A Cannes, l'Ukrainien Sergei Loznitsa et l'absurde de la guerre

Le réalisateur ukrainien Sergei Loznitsa au 77e Festival de Cannes pour son film "L'Invasion", le 16 mai 2024 (Sameer Al-Doumy)
Le réalisateur ukrainien Sergei Loznitsa au 77e Festival de Cannes pour son film "L'Invasion", le 16 mai 2024 (Sameer Al-Doumy)

La guerre n'a qu'une définition: "une maladie psychiatrique", dit à l'AFP le réalisateur ukrainien Sergei Loznitsa, de retour à Cannes jeudi avec son documentaire "L'Invasion", chronique "compassionnelle" de l'absurde, de la violence d'une Ukraine plongée dans la guerre depuis plus de deux ans.

Cette anomalie qui prend la place du quotidien jusqu'à se confondre avec lui, l'Ukrainien la dissèque à travers une dizaine de saynètes pensées chacune comme un film, ou un reportage "en soi".

Au supermarché, pendant quinze minutes, la caméra capte la discussion de deux soldats qui comparent leur solde, comme n'importe quelle discussion de collègues à la machine à café.

A la mairie, les couples se pressent en ligne de robe blanches et d'uniformes kaki, en espérant que les seules larmes versées seront celles de "joie" et non du veuvage.

A Dnipro, une grande ville du centre-est de l'Ukraine, un bout de chambre à coucher pendouille dans le vide. Un missile russe a tué 39 personnes quelques heures plus tôt.

Ce film à la dimension panoramique est une "ode à l'Ukraine", souligne le cinéaste qui explique l'avoir entamé dès février 2022 "par sentiment du devoir".

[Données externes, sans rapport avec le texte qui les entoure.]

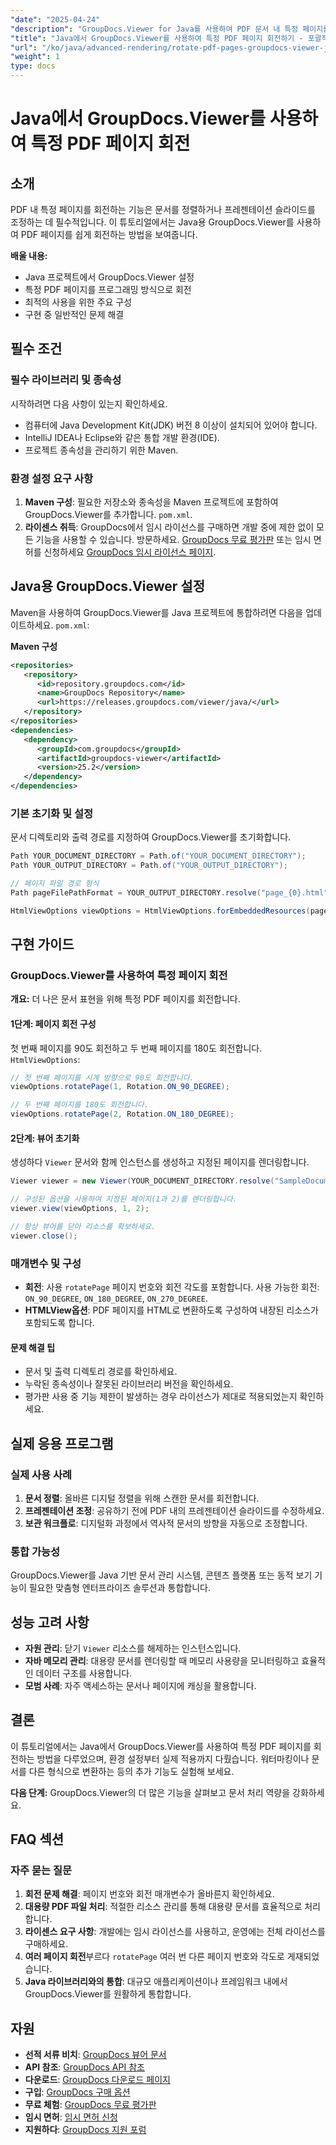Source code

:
 ```yaml
---
"date": "2025-04-24"
"description": "GroupDocs.Viewer for Java를 사용하여 PDF 문서 내 특정 페이지를 회전하는 방법을 알아보세요. 이 가이드에서는 설정, 구현 및 실제 적용 사례를 다룹니다."
"title": "Java에서 GroupDocs.Viewer를 사용하여 특정 PDF 페이지 회전하기 - 포괄적인 가이드"
"url": "/ko/java/advanced-rendering/rotate-pdf-pages-groupdocs-viewer-java/"
"weight": 1
type: docs
---
```

# Java에서 GroupDocs.Viewer를 사용하여 특정 PDF 페이지 회전

## 소개

PDF 내 특정 페이지를 회전하는 기능은 문서를 정렬하거나 프레젠테이션 슬라이드를 조정하는 데 필수적입니다. 이 튜토리얼에서는 Java용 GroupDocs.Viewer를 사용하여 PDF 페이지를 쉽게 회전하는 방법을 보여줍니다.

**배울 내용:**
- Java 프로젝트에서 GroupDocs.Viewer 설정
- 특정 PDF 페이지를 프로그래밍 방식으로 회전
- 최적의 사용을 위한 주요 구성
- 구현 중 일반적인 문제 해결

## 필수 조건

### 필수 라이브러리 및 종속성

시작하려면 다음 사항이 있는지 확인하세요.
- 컴퓨터에 Java Development Kit(JDK) 버전 8 이상이 설치되어 있어야 합니다.
- IntelliJ IDEA나 Eclipse와 같은 통합 개발 환경(IDE).
- 프로젝트 종속성을 관리하기 위한 Maven.

### 환경 설정 요구 사항

1. **Maven 구성**: 필요한 저장소와 종속성을 Maven 프로젝트에 포함하여 GroupDocs.Viewer를 추가합니다. `pom.xml`.
2. **라이센스 취득**: GroupDocs에서 임시 라이선스를 구매하면 개발 중에 제한 없이 모든 기능을 사용할 수 있습니다. 방문하세요. [GroupDocs 무료 평가판](https://releases.groupdocs.com/viewer/java/) 또는 임시 면허를 신청하세요 [GroupDocs 임시 라이선스 페이지](https://purchase.groupdocs.com/temporary-license/).

## Java용 GroupDocs.Viewer 설정

Maven을 사용하여 GroupDocs.Viewer를 Java 프로젝트에 통합하려면 다음을 업데이트하세요. `pom.xml`:

**Maven 구성**
```xml
<repositories>
   <repository>
      <id>repository.groupdocs.com</id>
      <name>GroupDocs Repository</name>
      <url>https://releases.groupdocs.com/viewer/java/</url>
   </repository>
</repositories>
<dependencies>
   <dependency>
      <groupId>com.groupdocs</groupId>
      <artifactId>groupdocs-viewer</artifactId>
      <version>25.2</version>
   </dependency>
</dependencies>
```

### 기본 초기화 및 설정

문서 디렉토리와 출력 경로를 지정하여 GroupDocs.Viewer를 초기화합니다.

```java
Path YOUR_DOCUMENT_DIRECTORY = Path.of("YOUR_DOCUMENT_DIRECTORY");
Path YOUR_OUTPUT_DIRECTORY = Path.of("YOUR_OUTPUT_DIRECTORY");

// 페이지 파일 경로 형식
Path pageFilePathFormat = YOUR_OUTPUT_DIRECTORY.resolve("page_{0}.html");

HtmlViewOptions viewOptions = HtmlViewOptions.forEmbeddedResources(pageFilePathFormat);
```

## 구현 가이드

### GroupDocs.Viewer를 사용하여 특정 페이지 회전

**개요:** 더 나은 문서 표현을 위해 특정 PDF 페이지를 회전합니다.

#### 1단계: 페이지 회전 구성

첫 번째 페이지를 90도 회전하고 두 번째 페이지를 180도 회전합니다. `HtmlViewOptions`:

```java
// 첫 번째 페이지를 시계 방향으로 90도 회전합니다.
viewOptions.rotatePage(1, Rotation.ON_90_DEGREE);

// 두 번째 페이지를 180도 회전합니다.
viewOptions.rotatePage(2, Rotation.ON_180_DEGREE);
```

#### 2단계: 뷰어 초기화

생성하다 `Viewer` 문서와 함께 인스턴스를 생성하고 지정된 페이지를 렌더링합니다.

```java
Viewer viewer = new Viewer(YOUR_DOCUMENT_DIRECTORY.resolve("SampleDocument.pdf"));

// 구성된 옵션을 사용하여 지정된 페이지(1과 2)를 렌더링합니다.
viewer.view(viewOptions, 1, 2);

// 항상 뷰어를 닫아 리소스를 확보하세요.
viewer.close();
```

### 매개변수 및 구성

- **회전**: 사용 `rotatePage` 페이지 번호와 회전 각도를 포함합니다. 사용 가능한 회전: `ON_90_DEGREE`, `ON_180_DEGREE`, `ON_270_DEGREE`.
- **HTMLView옵션**: PDF 페이지를 HTML로 변환하도록 구성하여 내장된 리소스가 포함되도록 합니다.

#### 문제 해결 팁

- 문서 및 출력 디렉토리 경로를 확인하세요.
- 누락된 종속성이나 잘못된 라이브러리 버전을 확인하세요.
- 평가판 사용 중 기능 제한이 발생하는 경우 라이선스가 제대로 적용되었는지 확인하세요.

## 실제 응용 프로그램

### 실제 사용 사례
1. **문서 정렬**: 올바른 디지털 정렬을 위해 스캔한 문서를 회전합니다.
2. **프레젠테이션 조정**: 공유하기 전에 PDF 내의 프레젠테이션 슬라이드를 수정하세요.
3. **보관 워크플로**: 디지털화 과정에서 역사적 문서의 방향을 자동으로 조정합니다.

### 통합 가능성
GroupDocs.Viewer를 Java 기반 문서 관리 시스템, 콘텐츠 플랫폼 또는 동적 보기 기능이 필요한 맞춤형 엔터프라이즈 솔루션과 통합합니다.

## 성능 고려 사항

- **자원 관리**: 닫기 `Viewer` 리소스를 해제하는 인스턴스입니다.
- **자바 메모리 관리**: 대용량 문서를 렌더링할 때 메모리 사용량을 모니터링하고 효율적인 데이터 구조를 사용합니다.
- **모범 사례**: 자주 액세스하는 문서나 페이지에 캐싱을 활용합니다.

## 결론

이 튜토리얼에서는 Java에서 GroupDocs.Viewer를 사용하여 특정 PDF 페이지를 회전하는 방법을 다루었으며, 환경 설정부터 실제 적용까지 다뤘습니다. 워터마킹이나 문서를 다른 형식으로 변환하는 등의 추가 기능도 실험해 보세요.

**다음 단계:** GroupDocs.Viewer의 더 많은 기능을 살펴보고 문서 처리 역량을 강화하세요.

## FAQ 섹션

### 자주 묻는 질문
1. **회전 문제 해결**: 페이지 번호와 회전 매개변수가 올바른지 확인하세요.
2. **대용량 PDF 파일 처리**: 적절한 리소스 관리를 통해 대용량 문서를 효율적으로 처리합니다.
3. **라이센스 요구 사항**: 개발에는 임시 라이선스를 사용하고, 운영에는 전체 라이선스를 구매하세요.
4. **여러 페이지 회전**부르다 `rotatePage` 여러 번 다른 페이지 번호와 각도로 게재되었습니다.
5. **Java 라이브러리와의 통합**: 대규모 애플리케이션이나 프레임워크 내에서 GroupDocs.Viewer를 원활하게 통합합니다.

## 자원
- **선적 서류 비치**: [GroupDocs 뷰어 문서](https://docs.groupdocs.com/viewer/java/)
- **API 참조**: [GroupDocs API 참조](https://reference.groupdocs.com/viewer/java/)
- **다운로드**: [GroupDocs 다운로드 페이지](https://releases.groupdocs.com/viewer/java/)
- **구입**: [GroupDocs 구매 옵션](https://purchase.groupdocs.com/buy)
- **무료 체험**: [GroupDocs 무료 평가판](https://releases.groupdocs.com/viewer/java/)
- **임시 면허**: [임시 면허 신청](https://purchase.groupdocs.com/temporary-license/)
- **지원하다**: [GroupDocs 지원 포럼](https://forum.groupdocs.com/c/viewer/9)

Mais le cinéma de Loznitsa, qui est tout sauf de la propagande et notoirement par rapport au reste de la production culturelle ukrainienne, refuse de sombrer dans le patriotisme aveugle. Au contraire, il se joue même de lui.

Le réalisateur a été exclu de l'Académie ukrainienne du cinéma en 2022 pour s'être prononcé contre un boycott généralisé des cinéastes russes. Sur ce point, il n'a pas changé d'avis.

- Triptyque -

Un épisode particulièrement "douloureux" pour le réalisateur montre le processus de destruction de livres en langue russe amenés par les habitants de Kiev à sa librairie de quartier. Des montagnes d'ouvrages de Dostoïevski, Tolstoï passent en gros plan sur le tapis d'une broyeuse, avant de terminer en sacs de confettis, derrière la déchetterie.

"L'action de destruction est insupportable. Je suis bibliophile. Chaque livre est une idée. Un livre détruit est une idée détruite", affirme M. Loznitsa.

"Mais c'est ce qu'il se produit" ajoute-t-il, résumant sa démarche observatrice et distanciée.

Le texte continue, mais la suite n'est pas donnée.